Season crawfish tails and catfish with blackening seasoning. Make sure to season both sides of catfish.
Assemble the Packets: Tear off 4 squares of parchment that are at least 12 inches on each side. Lay the sheet flat on a work surface. Place equal parts of onions in the center of a sheet, leaving space at the top and bottom. On top of the onions, place 1 fish filet so that it runs vertically from top to bottom. Lightly sprinkle the fish with blackening seasoning, a few very thin slices of lemons and olive oil. Top with equal amounts of potatoes, asparagus, corn, garlic, mushrooms and fresh herbs.
Fold the Parchment Packets: Lift the right and left sides of the paper up and towards the center, directly above the fish. Touch the two sides together and tightly roll them, folding as you go, until you reach the fish.
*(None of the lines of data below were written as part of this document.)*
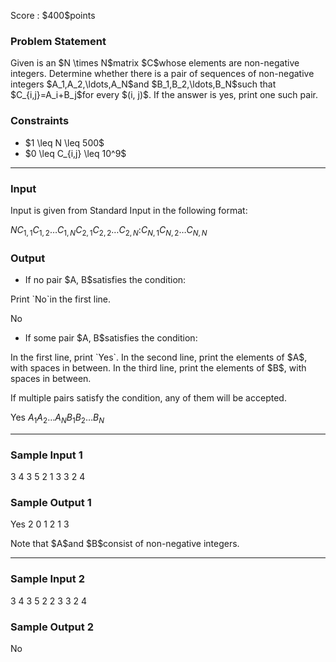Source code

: 
<div>

<span>

<span>

<p>
Score : $400$points
</p>

<div>

<section>

### **Problem Statement**

<p>
Given is an $N \times N$matrix $C$whose elements are non-negative integers. Determine whether there is a pair of sequences of non-negative integers $A_1,A_2,\ldots,A_N$and $B_1,B_2,\ldots,B_N$such that $C_{i,j}=A_i+B_j$for every $(i, j)$. If the answer is yes, print one such pair.
</p>

</section>

</div>

<div>

<section>

### **Constraints**

<ul>

<li>
$1 \leq N \leq 500$
</li>

<li>
$0 \leq C_{i,j} \leq 10^9$
</li>

</ul>

</section>

</div>

---

<div>

<div>

<section>

### **Input**

<p>
Input is given from Standard Input in the following format:
</p>

<div>

$N$$C_{1,1}$$C_{1,2}$$\ldots$$C_{1,N}$$C_{2,1}$$C_{2,2}$$\ldots$$C_{2,N}$$:$$C_{N,1}$$C_{N,2}$$\ldots$$C_{N,N}$
</div>

</section>

</div>

<div>

<section>

### **Output**

<ul>

<li>
If no pair $A, B$satisfies the condition:
</li>

</ul>

<p>
Print `No`in the first line.
</p>

<div>

No

</div>

<p>



</p>

<ul>

<li>
If some pair $A, B$satisfies the condition:
</li>

</ul>

<p>
In the first line, print `Yes`.
In the second line, print the elements of $A$, with spaces in between.
In the third line, print the elements of $B$, with spaces in between. 
</p>

<p>
If multiple pairs satisfy the condition, any of them will be accepted.
</p>

<div>

Yes
$A_1$$A_2$$\ldots$$A_N$$B_1$$B_2$$\ldots$$B_N$
</div>

</section>

</div>

</div>

---

<div>

<section>

### **Sample Input 1**

<div>

3
4 3 5
2 1 3
3 2 4

</div>

</section>

</div>

<div>

<section>

### **Sample Output 1**

<div>

Yes
2 0 1
2 1 3

</div>

<p>
Note that $A$and $B$consist of non-negative integers.
</p>

</section>

</div>

---

<div>

<section>

### **Sample Input 2**

<div>

3
4 3 5
2 2 3
3 2 4

</div>

</section>

</div>

<div>

<section>

### **Sample Output 2**

<div>

No

</div>

</section>

</div>

</span>

</span>

</div>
Now, roll and crimp the top and bottom ends, rolling them towards the counter, away from the center of the fish. When you reach the end, tuck the end underneath the fish. Place the packet on a rimmed baking sheet, using the weight of the fish to hold the ends in place (you don’t want the packet to come unsealed as it bakes). Repeat with the remaining three packets.
Place in the oven and bake for 12 to 15 minutes, until the fish is fully cooked through and flakes easily with a fork. Serve warm with a squeeze of lemon juice and basil leaves as desired.